「コーヒーが冷めないうちに」感想 本当に4回泣ける?

CMで見るたびに「4回泣けます」とアピールしてくるこの映画。
ここまで4回泣けることを強調されると、逆にハードルが高くなりすぎて大変だと思うんですが…。
見てきましたよ。しっかりと見てきました。結論言うと私は1回泣きました。

解説

川口俊和の小説を映画化。過去に戻れる席がある喫茶店を舞台に、来店する人々が体験する出来事が描かれる。ドラマ「重版出来!」「アンナチュラル」などの演出を担当した塚原あゆ子が監督を務める。

あらすじ

時田数(有村架純)が働く喫茶店「フニクリフニクラ」には、ある席に座ると自分が望む時間に戻れるという伝説があった。「過去に戻れるのはコーヒーをカップに注いでから、そのコーヒーが冷めてしまう間だけ」といったいくつかのルールがあるが、過去を訪れたい人たちが次々と来店する。

確かに泣ける


「過去に戻って人生を見つめ直す」
もうこの設定だけで「泣かせにきてるなぁ」と感じるわけですが、実際に私は泣いちゃいました。本作はオムニバス形式で4つのエピソードに分かれているのですが
1.波瑠と林遣都の恋人同士
2.薬師丸ひろ子と松重豊の夫婦
3.吉田羊と松本若菜の姉妹
4.(シークレット)
この中でもダントツでグッと来たのが、薬師丸ひろ子と松重豊の夫婦話。何ならこのエピソードだけで充分かもしれないほどの満腹感です。

過去と向き合って、自分を変えていこう


本作はタイムリープものではありますが、過去に行っても現在の状況は変わりません。
しかし、過去を変えるのが目的ではなく、現在の自分自身を見つめ直し、これから先の未来を少しでも良い方向に持っていくために努力することが大切なのだと教えてくれます。
こんなテーマは使い古されたものではあるのですが、4つのテーマでこれでもかと言うほどに繰り返されていくので、嫌でも脳裏に焼き付きます。
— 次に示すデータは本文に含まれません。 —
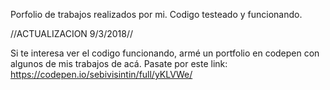 Porfolio de trabajos realizados por mi. Codigo testeado y funcionando.

//ACTUALIZACION 9/3/2018//

Si te interesa ver el codigo funcionando, armé un portfolio en codepen con algunos de mis trabajos de acá. Pasate por este link: https://codepen.io/sebivisintin/full/yKLVWe/
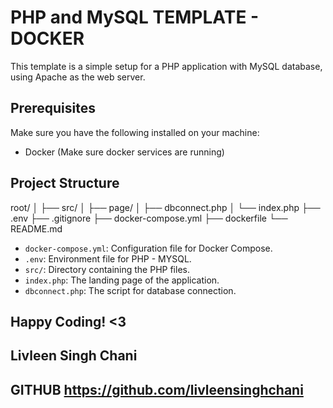 # PHP and MySQL TEMPLATE - DOCKER

This template is a simple setup for a PHP application with MySQL database, using Apache as the web server.

## Prerequisites

Make sure you have the following installed on your machine:

- Docker (Make sure docker services are running)

## Project Structure

 root/
 │
 ├── src/
 │ ├── page/
 │ ├── dbconnect.php
 │ └── index.php
 ├── .env
 ├── .gitignore
 ├── docker-compose.yml
 ├── dockerfile
 └── README.md


- `docker-compose.yml`: Configuration file for Docker Compose.
- `.env`: Environment file for PHP - MYSQL.
- `src/`: Directory containing the PHP files.
- `index.php`: The landing page of the application.
- `dbconnect.php`: The script for database connection.

## Happy Coding! <3

## Livleen Singh Chani
## GITHUB https://github.com/livleensinghchani
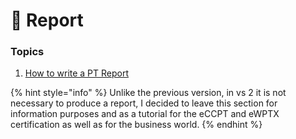 # 📄 Report

### Topics

1. [How to write a PT Report](7.1.md)

{% hint style="info" %}
Unlike the previous version, in vs 2 it is not necessary to produce a report, I decided to leave this section for information purposes and as a tutorial for the eCCPT and eWPTX certification as well as for the business world.
{% endhint %}
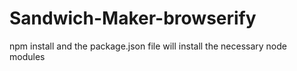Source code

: # Sandwich-Maker-browserify

npm install and the package.json file will install the necessary node modules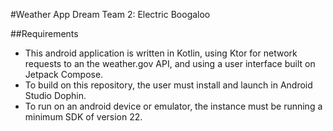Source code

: #Weather App
Dream Team 2: Electric Boogaloo

##Requirements
- This android application is written in Kotlin, using Ktor for network requests to an the weather.gov API, and using a user interface built on Jetpack Compose.
- To build on this repository, the user must install and launch in Android Studio Dophin.  
- To run on an android device or emulator, the instance must be running a minimum SDK of version 22.

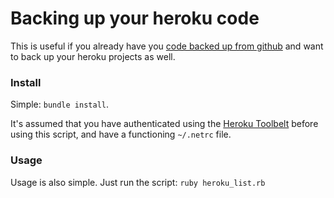 # Backing up your heroku code

This is useful if you already have you [code backed up from github][chrisd] and
want to back up your heroku projects as well.

[chrisd]: https://chrisdown.name/2013/07/05/setting-up-local-github-mirror-with-cgit-git-daemon.html

### Install

Simple: `bundle install`.

It's assumed that you have authenticated using the [Heroku Toolbelt][toolbelt]
before using this script, and have a functioning `~/.netrc` file.

[toolbelt]: https://toolbelt.heroku.com/

### Usage

Usage is also simple. Just run the script: `ruby heroku_list.rb`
人生は後悔の連続です。満足と後悔を天秤にかけたら、後悔の方が重くなる人の方が多いかもしれません。
だからと言って過去に囚われ過ぎても何の意味もない。
過去に戻り、少しでも今の自分を楽に解放させてくれる場所が本作であり、鑑賞中は喫茶店のお客さんになった気持ちで一緒に感動出来ます。

演出のダサさ


ここまで結構褒めておいて何なんですが、どうしても解せないことがあります。それは「演出」
何て言うんでしょう…。すごくテレビっぽいんです。悪く言えば安っぽい。
監督は、ドラマ「アンナチュラル」で実力を示した塚原あゆ子氏。私もドラマの方は凄く楽しんでいたのですが、やはり映画だと勝手が違い過ぎたのか…。
「ほら!ここで泣いてよ!」と言わんばかりのBGMとお世辞にも丁寧とは言えない喫茶店の作り。テレビの2時間ドラマだったら良いんですがね。
正直冷めます。コーヒーは冷めてないのに

タイムスリップのルール


いくらでもタイムスリップ出来たらチートですから、本作には色々なルールがあります。
しかし!それが逆に足を引っ張っている。
「そのルールはせこくない?」とか「いやいやルール多すぎだろ…。」と思わず突っ込んでしまう箇所がたくさんあります。
いくらフィクションだといっても、タイムリープものですから、そこら辺の設定はもう少しきちんとしてほしかった。

総評

文句だらけの映画ではないです。しっかりと感動して泣ける個所もありましたし、事実私の後ろに座っていた方は物凄く泣いていました。
人間誰しもが共感できるテーマに上手く突っ込んだという点は評価できます。観た後に「今のままじゃ駄目だ。前に進もう」と思わせてくれることは間違いないです。
ただ「4回泣けます」のキャッチコピーは不味かったかなぁ…。こっちは4回泣く気満々で鑑賞しちゃいますからね。惜しい!いい作品だけど惜しい!って感じです。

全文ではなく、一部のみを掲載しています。